Step #34 – After the plan-presentation meeting, contact the client to see if they have any questions. Say something like, "I know we covered a lot of material..."

Foreshadow

Step #40 – As you move from new client on-boarding to your standard client-service model, foreshadow how the client might feel as they move from one process to another. Here is what I shared with my clients at this junction:

At some point in the near future, you will likely begin to feel like I am not spending as much time with you. At the beginning of this journey, we met often and discussed many strategies pertinent to your financial situation. We have done a great job of putting those plans in place.

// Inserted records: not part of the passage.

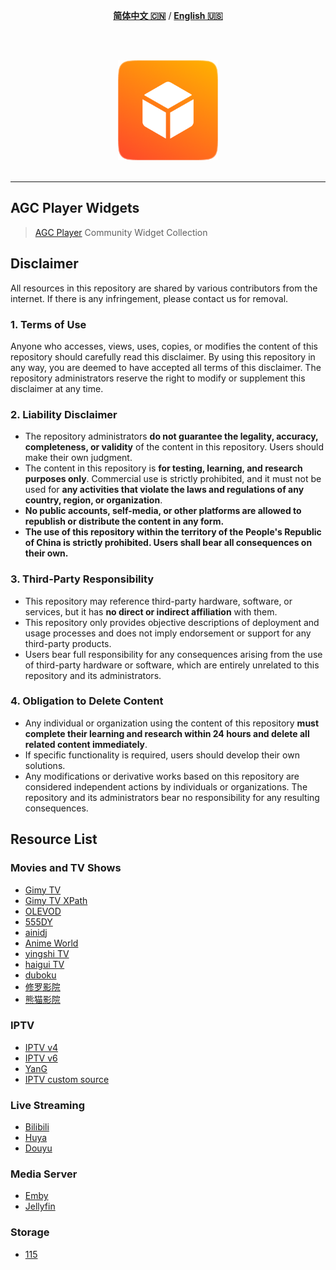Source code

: 
<div align=center>
    
[**简体中文 🇨🇳**](README.md) / [**English 🇺🇸**](README.en.md)

</div>
<br>

<p align="center">
  <br>
  <img width="160" src="./logo.png" alt="logo of agc player widgets repository">
  <br>
  <br>
</p>

---

## AGC Player Widgets

> [AGC Player](https://agcplayer.com) Community Widget Collection

## Disclaimer

All resources in this repository are shared by various contributors from the internet. If there is any infringement, please contact us for removal.

### 1. Terms of Use
Anyone who accesses, views, uses, copies, or modifies the content of this repository should carefully read this disclaimer. By using this repository in any way, you are deemed to have accepted all terms of this disclaimer. The repository administrators reserve the right to modify or supplement this disclaimer at any time.

### 2. Liability Disclaimer
- The repository administrators **do not guarantee the legality, accuracy, completeness, or validity** of the content in this repository. Users should make their own judgment.  
- The content in this repository is **for testing, learning, and research purposes only**. Commercial use is strictly prohibited, and it must not be used for **any activities that violate the laws and regulations of any country, region, or organization**.  
- **No public accounts, self-media, or other platforms are allowed to republish or distribute the content in any form.**  
- **The use of this repository within the territory of the People's Republic of China is strictly prohibited. Users shall bear all consequences on their own.**  

### 3. Third-Party Responsibility
- This repository may reference third-party hardware, software, or services, but it has **no direct or indirect affiliation** with them.  
- This repository only provides objective descriptions of deployment and usage processes and does not imply endorsement or support for any third-party products.  
- Users bear full responsibility for any consequences arising from the use of third-party hardware or software, which are entirely unrelated to this repository and its administrators.  

### 4. Obligation to Delete Content
- Any individual or organization using the content of this repository **must complete their learning and research within 24 hours and delete all related content immediately**.  
- If specific functionality is required, users should develop their own solutions.  
- Any modifications or derivative works based on this repository are considered independent actions by individuals or organizations. The repository and its administrators bear no responsibility for any resulting consequences.


## Resource List

### Movies and TV Shows

- [Gimy TV](https://github.com/zoroyyoo/agcplayer-widgets/raw/refs/heads/main/widgets/video-gimy.zip)
- [Gimy TV XPath](https://github.com/zoroyyoo/agcplayer-widgets/raw/refs/heads/main/widgets/video-gimy-xpath.zip)
- [OLEVOD](https://github.com/zoroyyoo/agcplayer-widgets/raw/refs/heads/main/widgets/video-olevod.zip)
- [555DY](https://github.com/zoroyyoo/agcplayer-widgets/raw/refs/heads/main/widgets/video-555dy.zip)
- [ainidj](https://github.com/zoroyyoo/agcplayer-widgets/raw/refs/heads/main/widgets/video-ainidj.zip)
- [Anime World](https://github.com/zoroyyoo/agcplayer-widgets/raw/refs/heads/main/widgets/video-animeworld.zip)
- [yingshi TV](https://github.com/zoroyyoo/agcplayer-widgets/raw/refs/heads/main/widgets/video-yingshitv.zip)
- [haigui TV](https://github.com/zoroyyoo/agcplayer-widgets/raw/refs/heads/main/widgets/video-haiguitv.zip)
- [duboku](https://github.com/zoroyyoo/agcplayer-widgets/raw/refs/heads/main/widgets/video-duboku.zip)
- [修罗影院](https://github.com/zoroyyoo/agcplayer-widgets/raw/refs/heads/main/widgets/video-xlys.zip)
- [熊猫影院](https://github.com/zoroyyoo/agcplayer-widgets/raw/refs/heads/main/widgets/video-xm08.zip)

### IPTV

- [IPTV v4](https://github.com/zoroyyoo/agcplayer-widgets/raw/refs/heads/main/widgets/iptv-tvboxv4.zip)
- [IPTV v6](https://github.com/zoroyyoo/agcplayer-widgets/raw/refs/heads/main/widgets/iptv-tvboxv6.zip)
- [YanG](https://github.com/zoroyyoo/agcplayer-widgets/raw/refs/heads/main/widgets/iptv-YanG.zip)
- [IPTV custom source](https://github.com/zoroyyoo/agcplayer-widgets/raw/refs/heads/main/widgets/iptv.zip)
### Live Streaming

- [Bilibili](https://github.com/zoroyyoo/agcplayer-widgets/raw/refs/heads/main/widgets/live-bilibili.zip)
- [Huya](https://github.com/zoroyyoo/agcplayer-widgets/raw/refs/heads/main/widgets/live-huya.zip)
- [Douyu](https://github.com/zoroyyoo/agcplayer-widgets/raw/refs/heads/main/widgets/live-douyu.zip)

### Media Server
- [Emby](https://github.com/zoroyyoo/agcplayer-widgets/raw/refs/heads/main/widgets/server-emby.zip)
- [Jellyfin](https://github.com/zoroyyoo/agcplayer-widgets/raw/refs/heads/main/widgets/server-jellyfin.zip)

### Storage
- [115](https://github.com/zoroyyoo/agcplayer-widgets/raw/refs/heads/main/widgets/storage-115.zip)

Now, we are moving into maintenance mode, where we monitor the work we have done. At this point, we don't need to meet as often, but rest assured, I continue to pay attention to your accounts.

This is the point where you may feel like now that I have your money, I don't care about you anymore. Please realize that this can't be further from the truth. When that feeling creeps in, stop yourself from getting upset, take a deep breath and be comforted by the fact that the hard work is behind you and things are in good order. It's not that I don't care about you; it's that we have done good work.

If you feel any qualms about this process, feel free to get in touch with me at any time.

On-boarding checklist

To make sure all new clients are set up in your system(s), be sure to create a checklist that includes all of the steps you want to take and information you want to gather. You will begin to gather information for the checklist from your very first contact.

Here's a sample of a new client on-boarding checklist:

Thank you to referrer
Create electronic file folder
Appointment Coding
ABC service level coding
Birthday card
Calendar
Holiday Invite
Financial Plan List
Children/Grandchildren data
Account aggregation
Social media
Newsletter
Accountant
Attorney

Challenge connecting with the prospect

You have probably learned that not all referrals are eager to meet with you, at least not at first. After several attempts to connect, one way to be persistent without being off-putting is to say something to the effect of, "I promised Mr. Jones I would follow-up with you to see how I might be a resource for you. Would you be comfortable starting off by having a telephone conversation with me?" After all, your persistence is based on the fact that you promised Mr. Jones you would follow-up. Who could fault you for keeping your promise?

Finding commonality

When you are preparing to meet with a prospect, conduct a search for information that may lead to an interesting fact or a commonality between you. Google is, of course, a great source of information, but there are other sources as well. One that I use is www.YouGotTheNews.com.

Use your best judgment

You will not use all 40 steps with every new client. Use your best judgment to choose which steps are appropriate to the situation, keeping these very useful steps available to you during your on-boarding process.